In the competitive global race for high-wage employment, governments have begun to see intellectual property as a strategic tool to be corralled within national borders for the benefit of domestic firms. But despite the publication of a number of high profile reports in recent years, Canada has seen a dearth of innovative thinking on the question of how to best utilize intellectual property to promote domestic innovation. Other countries, meanwhile, are pushing ahead by developing and implementing new and innovative policy models intended to spur investment in research and development and help domestic firms grow and prosper.

State-sponsored patent-buying organizations have sprung up in Europe and Asia, with different configurations but the same mission: to privilege domestic firms in high-tech industries and ensure that the results of publicly funded research remain within the borders where they were developed.

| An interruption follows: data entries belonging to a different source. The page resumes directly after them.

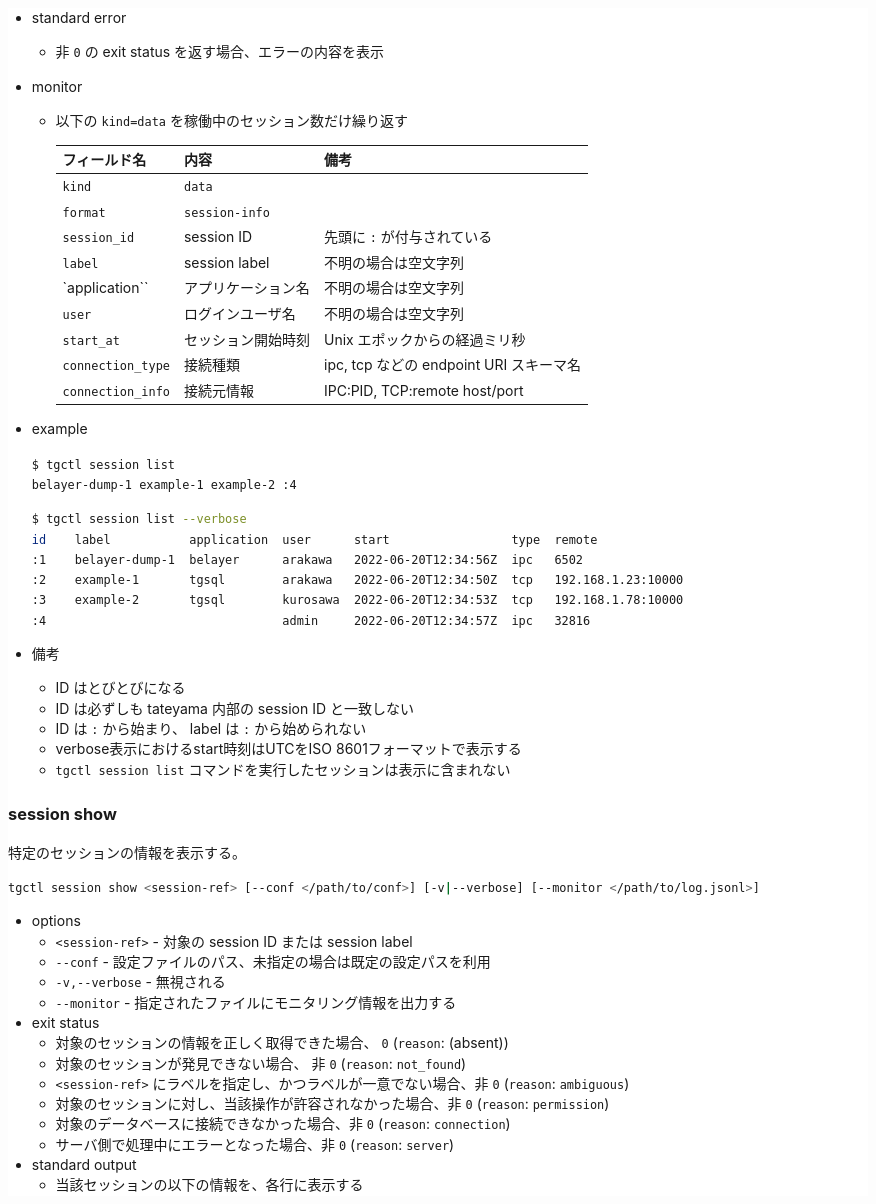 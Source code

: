 * standard error
  * 非 `0` の exit status を返す場合、エラーの内容を表示
* monitor
  * 以下の `kind=data` を稼働中のセッション数だけ繰り返す

    フィールド名 | 内容 | 備考
    ------|------|------
    `kind` | `data` |
    `format` | `session-info` |
    `session_id` | session ID | 先頭に `:` が付与されている
    `label` | session label | 不明の場合は空文字列
    `application`` | アプリケーション名 | 不明の場合は空文字列
    `user` | ログインユーザ名 | 不明の場合は空文字列
    `start_at` | セッション開始時刻 | Unix エポックからの経過ミリ秒
    `connection_type` | 接続種類 | ipc, tcp などの endpoint URI スキーマ名
    `connection_info` | 接続元情報 | IPC:PID, TCP:remote host/port

* example

  ```sh
  $ tgctl session list
  belayer-dump-1 example-1 example-2 :4
  ```

  ```sh
  $ tgctl session list --verbose
  id    label           application  user      start                 type  remote
  :1    belayer-dump-1  belayer      arakawa   2022-06-20T12:34:56Z  ipc   6502
  :2    example-1       tgsql        arakawa   2022-06-20T12:34:50Z  tcp   192.168.1.23:10000
  :3    example-2       tgsql        kurosawa  2022-06-20T12:34:53Z  tcp   192.168.1.78:10000
  :4                                 admin     2022-06-20T12:34:57Z  ipc   32816
  ```

* 備考
  * ID はとびとびになる
  * ID は必ずしも tateyama 内部の session ID と一致しない
  * ID は `:` から始まり、 label は `:` から始められない
  * verbose表示におけるstart時刻はUTCをISO 8601フォーマットで表示する
  * `tgctl session list` コマンドを実行したセッションは表示に含まれない

### session show

特定のセッションの情報を表示する。

```sh
tgctl session show <session-ref> [--conf </path/to/conf>] [-v|--verbose] [--monitor </path/to/log.jsonl>]
```

* options
  * `<session-ref>` - 対象の session ID または session label
  * `--conf` - 設定ファイルのパス、未指定の場合は既定の設定パスを利用
  * `-v,--verbose` - 無視される
  * `--monitor` - 指定されたファイルにモニタリング情報を出力する
* exit status
  * 対象のセッションの情報を正しく取得できた場合、 `0` (`reason`: (absent))
  * 対象のセッションが発見できない場合、 非 `0` (`reason`: `not_found`)
  * `<session-ref>` にラベルを指定し、かつラベルが一意でない場合、非 `0` (`reason`: `ambiguous`)
  * 対象のセッションに対し、当該操作が許容されなかった場合、非 `0` (`reason`: `permission`)
  * 対象のデータベースに接続できなかった場合、非 `0` (`reason`: `connection`)
  * サーバ側で処理中にエラーとなった場合、非 `0` (`reason`: `server`)
* standard output
  * 当該セッションの以下の情報を、各行に表示する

The purveyors of conventional economic wisdom oppose this expression of state intervention, dismissing it as a resurgence of the cult of industrial policy. Their voices remain loud and dominant in Canada. But the rise of state-driven vehicles in other jurisdictions requires immediate attention from Canadian policy-makers. The future of Canada’s innovation economy requires it.

This project will dive into the unexplored territory of sovereign patent funds to better understand the motives and actors behind their recent emergence. In particular, it seeks to help Canadian policy makers understand these new vehicles for industry promotion, and to help decipher potential responses to their emergence abroad.